LISTED ENTRIES below:

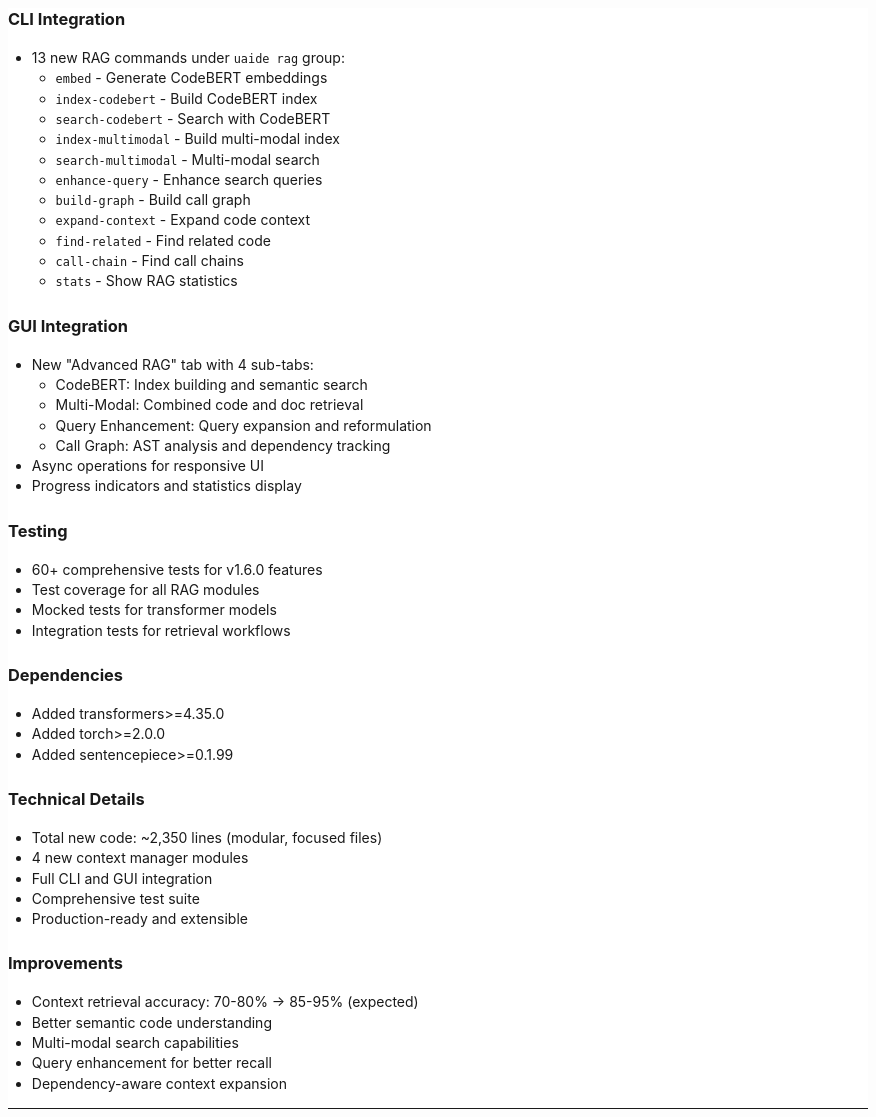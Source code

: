 ### CLI Integration
- 13 new RAG commands under `uaide rag` group:
  - `embed` - Generate CodeBERT embeddings
  - `index-codebert` - Build CodeBERT index
  - `search-codebert` - Search with CodeBERT
  - `index-multimodal` - Build multi-modal index
  - `search-multimodal` - Multi-modal search
  - `enhance-query` - Enhance search queries
  - `build-graph` - Build call graph
  - `expand-context` - Expand code context
  - `find-related` - Find related code
  - `call-chain` - Find call chains
  - `stats` - Show RAG statistics

### GUI Integration
- New "Advanced RAG" tab with 4 sub-tabs:
  - CodeBERT: Index building and semantic search
  - Multi-Modal: Combined code and doc retrieval
  - Query Enhancement: Query expansion and reformulation
  - Call Graph: AST analysis and dependency tracking
- Async operations for responsive UI
- Progress indicators and statistics display

### Testing
- 60+ comprehensive tests for v1.6.0 features
- Test coverage for all RAG modules
- Mocked tests for transformer models
- Integration tests for retrieval workflows

### Dependencies
- Added transformers>=4.35.0
- Added torch>=2.0.0
- Added sentencepiece>=0.1.99

### Technical Details
- Total new code: ~2,350 lines (modular, focused files)
- 4 new context manager modules
- Full CLI and GUI integration
- Comprehensive test suite
- Production-ready and extensible

### Improvements
- Context retrieval accuracy: 70-80% → 85-95% (expected)
- Better semantic code understanding
- Multi-modal search capabilities
- Query enhancement for better recall
- Dependency-aware context expansion

---
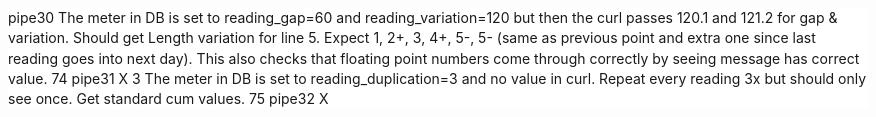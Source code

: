    <td>pipe30
   </td>
   <td>
   </td>
   <td>
   </td>
   <td>
   </td>
   <td>
   </td>
   <td>
   </td>
   <td>
   </td>
    <td>
   </td>
   <td>The meter in DB is set to reading_gap=60 and reading_variation=120 but then the curl passes 120.1 and 121.2 for gap & variation. Should get Length variation for line 5. Expect 1, 2+, 3, 4+, 5-, 5- (same as previous point and extra one since last reading goes into next day). This also checks that floating point numbers come through correctly by seeing message has correct value.
   </td>
  </tr>
<tr>
   <td>74
   </td>
   <td>pipe31
   </td>
   <td>
   </td>
   <td>X
   </td>
   <td>
   </td>
   <td>
   </td>
   <td>
   </td>
   <td>3
   </td>
    <td>
   </td>
   <td>The meter in DB is set to reading_duplication=3 and no value in curl. Repeat every reading 3x but should only see once.  Get standard cum values.
   </td>
  </tr>
  <tr>
   <td>75
   </td>
   <td>pipe32
   </td>
   <td>X
   </td>
   <td>
   </td>
   <td>
   </td>
   <td>
   </td>
   <td>
   </td>
   <td>
   </td>
    <td>
   </td>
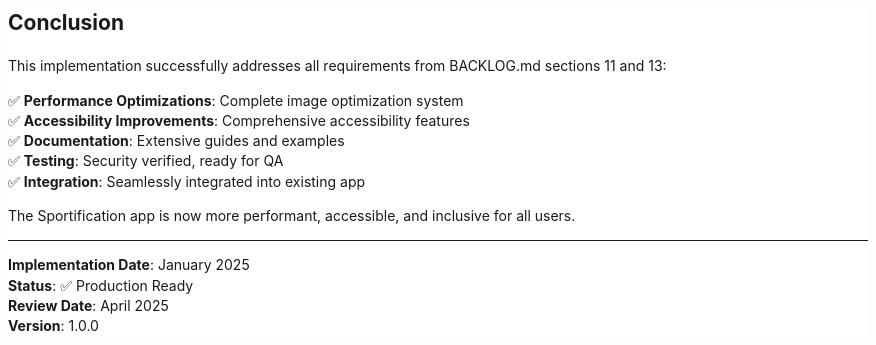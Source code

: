 ## Conclusion

This implementation successfully addresses all requirements from BACKLOG.md sections 11 and 13:

✅ **Performance Optimizations**: Complete image optimization system  
✅ **Accessibility Improvements**: Comprehensive accessibility features  
✅ **Documentation**: Extensive guides and examples  
✅ **Testing**: Security verified, ready for QA  
✅ **Integration**: Seamlessly integrated into existing app  

The Sportification app is now more performant, accessible, and inclusive for all users.

---

**Implementation Date**: January 2025  
**Status**: ✅ Production Ready  
**Review Date**: April 2025  
**Version**: 1.0.0
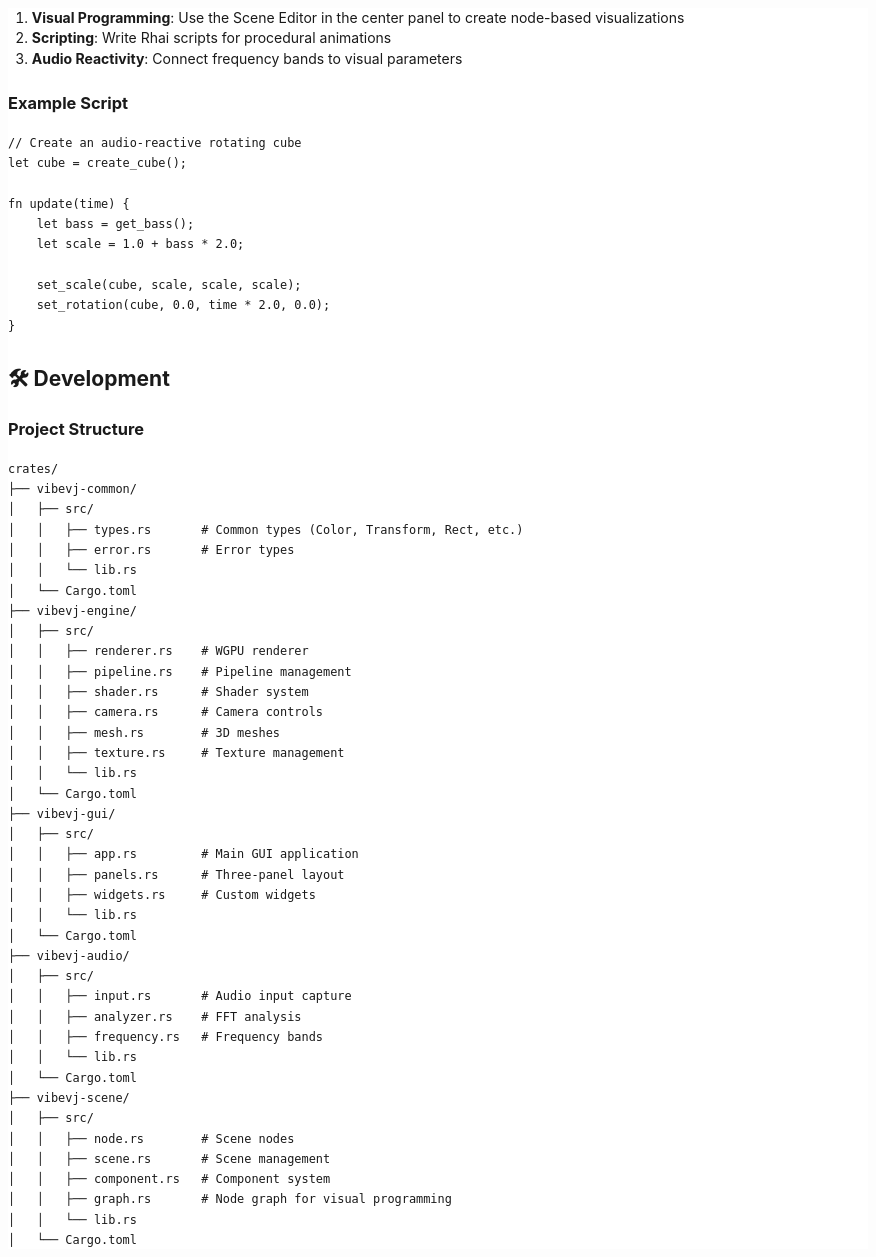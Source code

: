 1. **Visual Programming**: Use the Scene Editor in the center panel to create node-based visualizations
2. **Scripting**: Write Rhai scripts for procedural animations
3. **Audio Reactivity**: Connect frequency bands to visual parameters

### Example Script

```rhai
// Create an audio-reactive rotating cube
let cube = create_cube();

fn update(time) {
    let bass = get_bass();
    let scale = 1.0 + bass * 2.0;
    
    set_scale(cube, scale, scale, scale);
    set_rotation(cube, 0.0, time * 2.0, 0.0);
}
```

## 🛠️ Development

### Project Structure

```
crates/
├── vibevj-common/
│   ├── src/
│   │   ├── types.rs       # Common types (Color, Transform, Rect, etc.)
│   │   ├── error.rs       # Error types
│   │   └── lib.rs
│   └── Cargo.toml
├── vibevj-engine/
│   ├── src/
│   │   ├── renderer.rs    # WGPU renderer
│   │   ├── pipeline.rs    # Pipeline management
│   │   ├── shader.rs      # Shader system
│   │   ├── camera.rs      # Camera controls
│   │   ├── mesh.rs        # 3D meshes
│   │   ├── texture.rs     # Texture management
│   │   └── lib.rs
│   └── Cargo.toml
├── vibevj-gui/
│   ├── src/
│   │   ├── app.rs         # Main GUI application
│   │   ├── panels.rs      # Three-panel layout
│   │   ├── widgets.rs     # Custom widgets
│   │   └── lib.rs
│   └── Cargo.toml
├── vibevj-audio/
│   ├── src/
│   │   ├── input.rs       # Audio input capture
│   │   ├── analyzer.rs    # FFT analysis
│   │   ├── frequency.rs   # Frequency bands
│   │   └── lib.rs
│   └── Cargo.toml
├── vibevj-scene/
│   ├── src/
│   │   ├── node.rs        # Scene nodes
│   │   ├── scene.rs       # Scene management
│   │   ├── component.rs   # Component system
│   │   ├── graph.rs       # Node graph for visual programming
│   │   └── lib.rs
│   └── Cargo.toml
```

End of LISTED ENTRIES.

Identify each line in the records above that contains the word "statistics", and copy it out in full.

▸ **WRITTEN ANSWER**:
  - `stats` - Show RAG statistics
- Progress indicators and statistics display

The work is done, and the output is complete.